One of the perks for working for a small non-profit is that we can decide to do simply do things that large companies never would. This week, Sage Bionetworks is completely closed, with a week-long summer vacation as our bonus for hitting last year’s company-wide objectives. Of course, leave it to Mr. Murphy to intrude on what seemed like a great morale-booster.
As our week off approached and people started heading out to start their vacations early, we got a first warning that shutting down completely is probably not an option if you’re operating an online service, even an early-stage beta that’s currently supporting a handful of users. The week before our break we had a brief service outage caused by a security certificate expiring on the Crowd server backing out authentication services. Although we corrected the problem quickly, that incident got our attention enough to decide that pushing out a new release with only minor bug fixes right before the break was probably not worth the risk. We decided to just leave everything alone and resume work once everyone was back in town.
Unfortunately, that first incident was only the precursor to the main event. Friday night, Amazon suffered a power outage at their Virginia data center, which also affected a number of other much higher profile sites like Netflix, Heroku, and Instagram. Saturday morning I woke to the realization that Synapse was completely non-functional. It took the better part of the day for us to trace the problem to our AWS RDS service being down, and recover the live system using a backup taken shortly before the event.
So, does this incident bring into question the decision to use cloud services and particularly Amazon as the foundation of our own service? What’s the alternative? In my previous job my team built a service using a stack of our own selected servers installed in a local colo facility. Several months in, after a couple power outages had taken us down, we were able to determine that this facility did not in fact have redundant power wired to our cage as they had promised us when we moved in. Instead, they had just plugged us straight into Seattle City light. Stung by this we found a new, more reputable hosting partner, located in a quality facility also serving the local ABC news affiliate. They had a big bank of UPS devices, multiple redundant connections to the power grid, and the ability to run the site indefinitely off backup generators in case of emergency. Still, at that facility we had a couple day outage caused by an electrical fire that cut power to our servers for a couple days. At Sage, I could buy physical servers and put them in the data center right next to my office at the Hutch. It might give me a warm fuzzy safe feeling, but I think that’s mostly due to a psychological tendency to imagine that bad things only happen to other people. I doubt they’d really be any safer than rented servers sitting in an AWS facility in Virginia.

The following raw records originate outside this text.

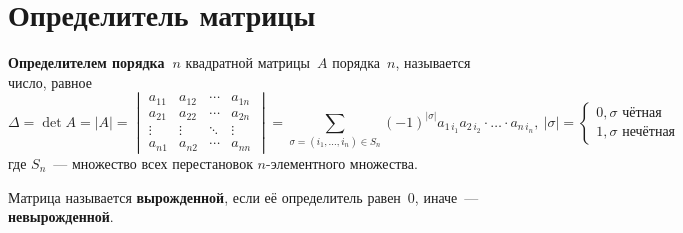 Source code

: \section{Определитель матрицы}
 \textbf{Определителем порядка~$n$} квадратной {матрицы~$A$} порядка~$n$, называется число, равное
\begin{equation}
\label{eq:determinant}
\Delta = \det A = |A| =
\begin{vmatrix}
a_{11} & a_{12} & \cdots & a_{1n} \\
a_{21} & a_{22} & \cdots & a_{2n} \\
\vdots & \vdots & \ddots & \vdots \\
a_{n1} & a_{n2} & \cdots & a_{nn}
\end{vmatrix} =
\sum_{\sigma = (i_1, \ldots, i_n) \in S_n} (-1)^{|\sigma|} a_{1\, i_1} a_{2\, i_2} \cdot \ldots \cdot a_{n\, i_n}, \ 
|\sigma| =
\begin{cases}
0, \sigma \text{ чётная} \\
1, \sigma \text{ нечётная}
\end{cases}
\end{equation}
где $S_n$~--- множество всех перестановок $n$-элементного множества.

Матрица называется \textbf{вырожденной}, если её определитель равен~$0$, иначе~--- \textbf{невырожденной}.

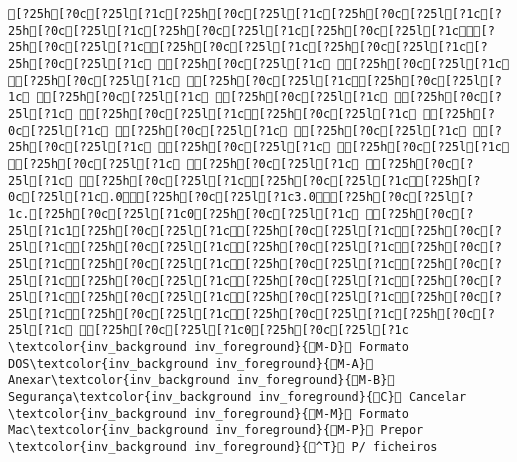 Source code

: \documentclass{scrartcl}
\begin{document}
\begin{Verbatim}
[?25h[?0c[?25l[?1c[?25h[?0c[?25l[?1c[?25h[?0c[?25l[?1c[?25h[?0c[?25l[?1c[?25h[?0c[?25l[?1c[?25h[?0c[?25l[?1c[?25h[?0c[?25l[?1c[?25h[?0c[?25l[?1c[?25h[?0c[?25l[?1c[?25h[?0c[?25l[?1c [?25h[?0c[?25l[?1c [?25h[?0c[?25l[?1c [?25h[?0c[?25l[?1c [?25h[?0c[?25l[?1c[?25h[?0c[?25l[?1c [?25h[?0c[?25l[?1c [?25h[?0c[?25l[?1c [?25h[?0c[?25l[?1c [?25h[?0c[?25l[?1c[?25h[?0c[?25l[?1c [?25h[?0c[?25l[?1c [?25h[?0c[?25l[?1c [?25h[?0c[?25l[?1c [?25h[?0c[?25l[?1c [?25h[?0c[?25l[?1c [?25h[?0c[?25l[?1c [?25h[?0c[?25l[?1c [?25h[?0c[?25l[?1c [?25h[?0c[?25l[?1c [?25h[?0c[?25l[?1c[?25h[?0c[?25l[?1c[?25h[?0c[?25l[?1c.0[?25h[?0c[?25l[?1c3.0[?25h[?0c[?25l[?1c.[?25h[?0c[?25l[?1c0[?25h[?0c[?25l[?1c [?25h[?0c[?25l[?1c1[?25h[?0c[?25l[?1c[?25h[?0c[?25l[?1c[?25h[?0c[?25l[?1c[?25h[?0c[?25l[?1c[?25h[?0c[?25l[?1c[?25h[?0c[?25l[?1c[?25h[?0c[?25l[?1c[?25h[?0c[?25l[?1c[?25h[?0c[?25l[?1c[?25h[?0c[?25l[?1c[?25h[?0c[?25l[?1c[?25h[?0c[?25l[?1c[?25h[?0c[?25l[?1c[?25h[?0c[?25l[?1c[?25h[?0c[?25l[?1c[?25h[?0c[?25l[?1c[?25h[?0c[?25l[?1c[?25h[?0c[?25l[?1c [?25h[?0c[?25l[?1c0[?25h[?0c[?25l[?1c                      \textcolor{inv_background inv_foreground}{M-D} Formato DOS\textcolor{inv_background inv_foreground}{M-A} Anexar\textcolor{inv_background inv_foreground}{M-B} Segurança\textcolor{inv_background inv_foreground}{C} Cancelar                        \textcolor{inv_background inv_foreground}{M-M} Formato Mac\textcolor{inv_background inv_foreground}{M-P} Prepor         \textcolor{inv_background inv_foreground}{^T} P/ ficheiros

\end{Verbatim}
\end{document}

So, I think the lesson here is not that cloud services are unreliable and you should build everything yourself. Rather, I think it’s a reminder to not believe the cloud marketing hype too strongly, and remember that cloud services are a leaky abstraction over the fact that you are programming someone else’s data center. Most of the time that abstraction is a useful simplification which allows you to work more efficiently, but occasionally, like last Saturday, that simplification breaks down. However, what I took out of responding to the crisis wasn’t a desire to move elsewhere, it was a set of improvements to the way we configure and maintain our service that could greatly improve our ability to respond to things like this in the future. There’s no magic here, just a set of engineering tasks that we need to triage against other work like adding new features or improving documentation to provide the best experience for our users. For example:
- When creating a service off a set of AWS services, it’s best to wire components together though cnames instead of directly to the public name of the service. We had done this with our app and web tiers running on Elastic Beanstalk, but not with RDS and our Cloud Search instances. Consequently, we had to change configuration on the production server instead of just swap in new services, slowing our response and increasing risk.
- We need better monitoring of our services. Both more extensive use of Cloud Watch metrics on key components of our services, as well as an external periodic smoke test of the application would have gotten us information about the problem more quickly.
- We need better automation of provisioning new environments. Some Synapse components require a manual set up process, documented via a wiki. Like most wikis we try to keep ours up to date, but things occasionally get missed. An automated script to build a new environment checked into version control is self documenting and accurate if you continuously use it to create new environments.
- We should think hard about the number of different components comprising our service. Some, like the Crowd server, offer only a bit of value for us, at the cost of making our overall environment more complex to administer and trouble-shoot. We need to continuously watch our environment and make sure we are engineering for reliability and ease of maintenance as we expand functionality.
However, in the end, I still think the flexibility and development speed we get from building off of Amazon’s building blocks is worth the cost. More days like last Saturday could change my mind about Amazon, but I’d likely be shopping for a more reliable vendor, not trying to bring more low level IT maintenance in house.